By: Andrea Axel, Director of Grant Programs at the Legal Foundation of Washington
The Legal Foundation of Washington recently made four $25,000 grants for groundbreaking projects to ameliorate harmful effects of mass incarceration in our state. Each grant will support a novel approach or collaboration designed to tackle problems that overwhelm people and families trying to rebuild their lives after incarceration. The projects described below will be underway this fall.
Using Video to Impact Criminal Justice Results
Social biography videos are an up-and-coming way to inform the criminal justice system about the impact that incarceration will have on families and communities. Studies have shown these simple videos are effective to improve outcomes of sentencing. They also bolster parental rights determinations for long-term family reunification. Washington Defenders Association will partner with Silicon Valley De Bug and a local artist to train attorneys how to make and use videos to advocate on behalf of individuals and to effect systemic change for incarcerated parents.
Installing Legal Information Kiosks in Prisons
Parents who are in minimum security prisons frequently find their parental rights are threatened by family law actions. They are powerless to defend their rights because they have no access to law libraries or to the required response forms. Northwest Justice Project’s RISE program will partner with the Department of Corrections and the Supreme Court Gender and Justice Commission to install legal kiosks in these minimum security prisons, complete with training for prison personnel and judicial officers. With this new resource, incarcerated parents will more meaningfully be able to advocate for their families to reconnect upon release.
Conflict Resolution Skills for Released Prisoners and Families
Most people released from prison are quickly thrust into challenging circumstances as they try to find housing, employment and transportation. Adjustment can be difficult, especially without a supportive network of family and friends. The Center for Dialog and Resolution will partner with other programs to provide training and support to prisoners and their families to help them successfully transition back into their communities. This will include pre-release conflict resolution skills training and facilitation for family reconciliation. After release the project will provide assistance to rebuild networks, including working with former prisoners and potential landlords, employers and social communities.
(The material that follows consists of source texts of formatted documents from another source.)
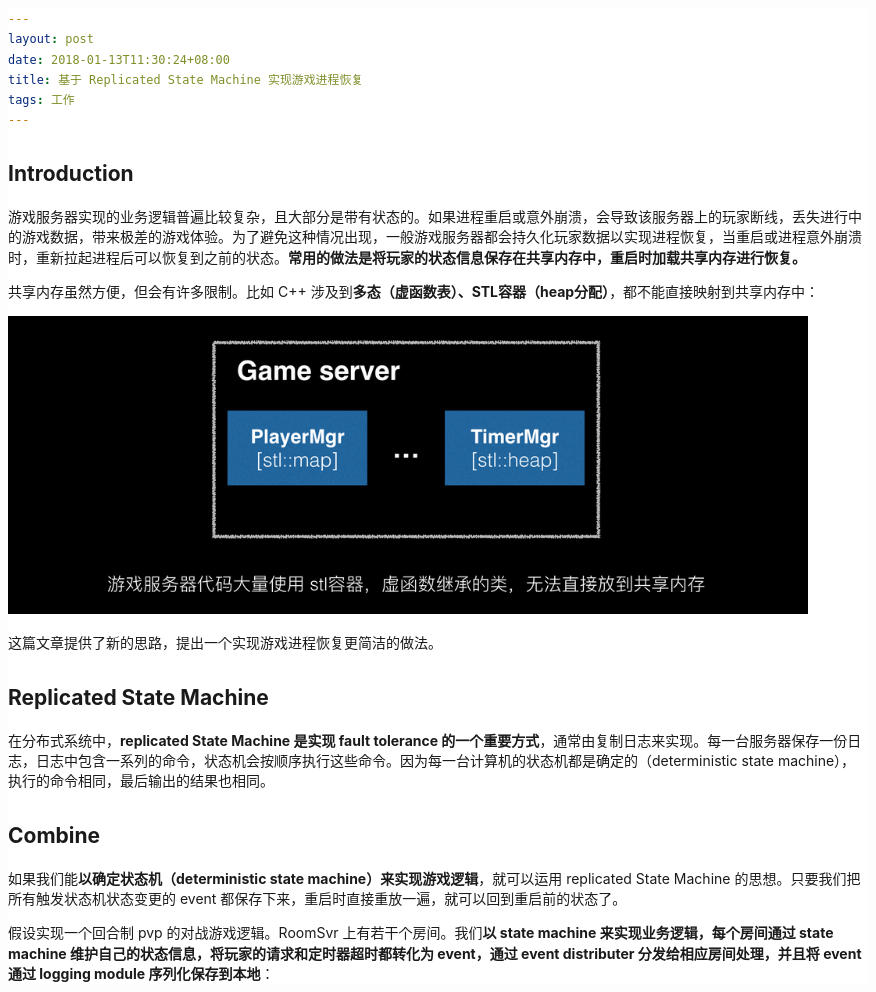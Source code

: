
 ```yaml
---
layout: post
date: 2018-01-13T11:30:24+08:00
title: 基于 Replicated State Machine 实现游戏进程恢复
tags: 工作
---
```


## Introduction

游戏服务器实现的业务逻辑普遍比较复杂，且大部分是带有状态的。如果进程重启或意外崩溃，会导致该服务器上的玩家断线，丢失进行中的游戏数据，带来极差的游戏体验。为了避免这种情况出现，一般游戏服务器都会持久化玩家数据以实现进程恢复，当重启或进程意外崩溃时，重新拉起进程后可以恢复到之前的状态。**常用的做法是将玩家的状态信息保存在共享内存中，重启时加载共享内存进行恢复。**

共享内存虽然方便，但会有许多限制。比如 C++ 涉及到**多态（虚函数表）、STL容器（heap分配）**，都不能直接映射到共享内存中：

<img src="/assets/images/game-recover-based-on-replicated-state-machine/illustration-1.png" width="800"/>


这篇文章提供了新的思路，提出一个实现游戏进程恢复更简洁的做法。


## Replicated State Machine

在分布式系统中，**replicated State Machine 是实现 fault tolerance 的一个重要方式**，通常由复制日志来实现。每一台服务器保存一份日志，日志中包含一系列的命令，状态机会按顺序执行这些命令。因为每一台计算机的状态机都是确定的（deterministic state machine），执行的命令相同，最后输出的结果也相同。

## Combine

如果我们能**以确定状态机（deterministic state machine）来实现游戏逻辑**，就可以运用 replicated State Machine 的思想。只要我们把所有触发状态机状态变更的 event 都保存下来，重启时直接重放一遍，就可以回到重启前的状态了。

假设实现一个回合制 pvp 的对战游戏逻辑。RoomSvr 上有若干个房间。我们**以 state machine 来实现业务逻辑，每个房间通过 state machine 维护自己的状态信息，将玩家的请求和定时器超时都转化为 event，通过 event distributer 分发给相应房间处理，并且将 event 通过 logging module 序列化保存到本地**：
Video Visitation to Connect Children with Incarcerated Parents
Most women in prison are mothers and over half have children under the age of 18. Less than a third of these children are in the care of the other parent; most live with relatives or in foster care. This project was designed by incarcerated women to provide video chat capabilities between incarcerated parents and their children for families who would otherwise be unable to afford any visitation. Scholarships for ten video connections per family will be awarded based on criteria established by a team of currently and formerly incarcerated women. If the project is successful, Incarcerated Mothers Advocacy Project plans to duplicate the framework at other prison facilities.
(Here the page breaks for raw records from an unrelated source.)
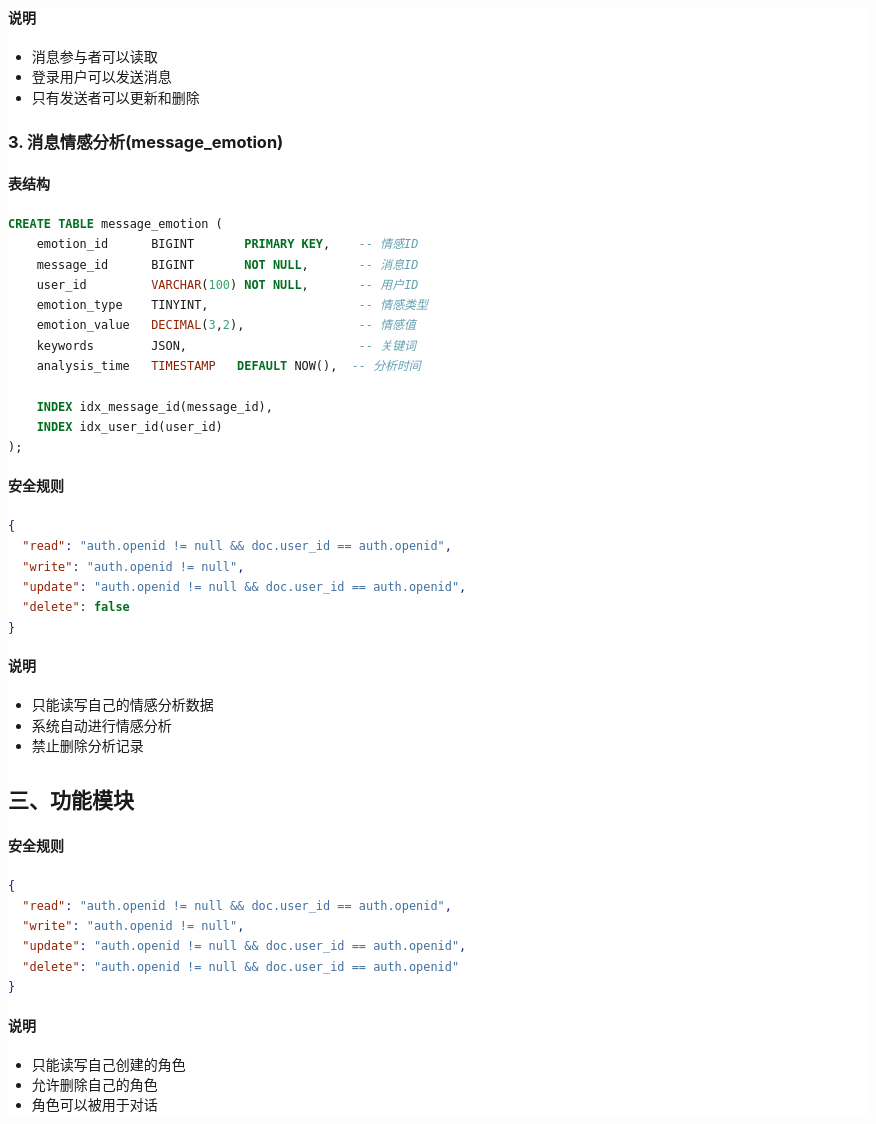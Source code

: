 #### 说明
- 消息参与者可以读取
- 登录用户可以发送消息
- 只有发送者可以更新和删除

### 3. 消息情感分析(message_emotion)

#### 表结构
```sql
CREATE TABLE message_emotion (
    emotion_id      BIGINT       PRIMARY KEY,    -- 情感ID
    message_id      BIGINT       NOT NULL,       -- 消息ID
    user_id         VARCHAR(100) NOT NULL,       -- 用户ID
    emotion_type    TINYINT,                     -- 情感类型
    emotion_value   DECIMAL(3,2),                -- 情感值
    keywords        JSON,                        -- 关键词
    analysis_time   TIMESTAMP   DEFAULT NOW(),  -- 分析时间
    
    INDEX idx_message_id(message_id),
    INDEX idx_user_id(user_id)
);
```

#### 安全规则
```json
{
  "read": "auth.openid != null && doc.user_id == auth.openid",
  "write": "auth.openid != null",
  "update": "auth.openid != null && doc.user_id == auth.openid",
  "delete": false
}
```

#### 说明
- 只能读写自己的情感分析数据
- 系统自动进行情感分析
- 禁止删除分析记录

## 三、功能模块



#### 安全规则
```json
{
  "read": "auth.openid != null && doc.user_id == auth.openid",
  "write": "auth.openid != null",
  "update": "auth.openid != null && doc.user_id == auth.openid",
  "delete": "auth.openid != null && doc.user_id == auth.openid"
}
```

#### 说明
- 只能读写自己创建的角色
- 允许删除自己的角色
- 角色可以被用于对话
These grants are the result of a class action lawsuit, Judd v. AT&T. The Legal Foundation of Washington administers residual funds that were allocated by the court in that case to legal aid providers and social service organizations. Because those funds are time-limited, the Legal Foundation of Washington is seeking to partner with other stakeholders to find ways to continue investments in programs proven to make a difference for this vulnerable population.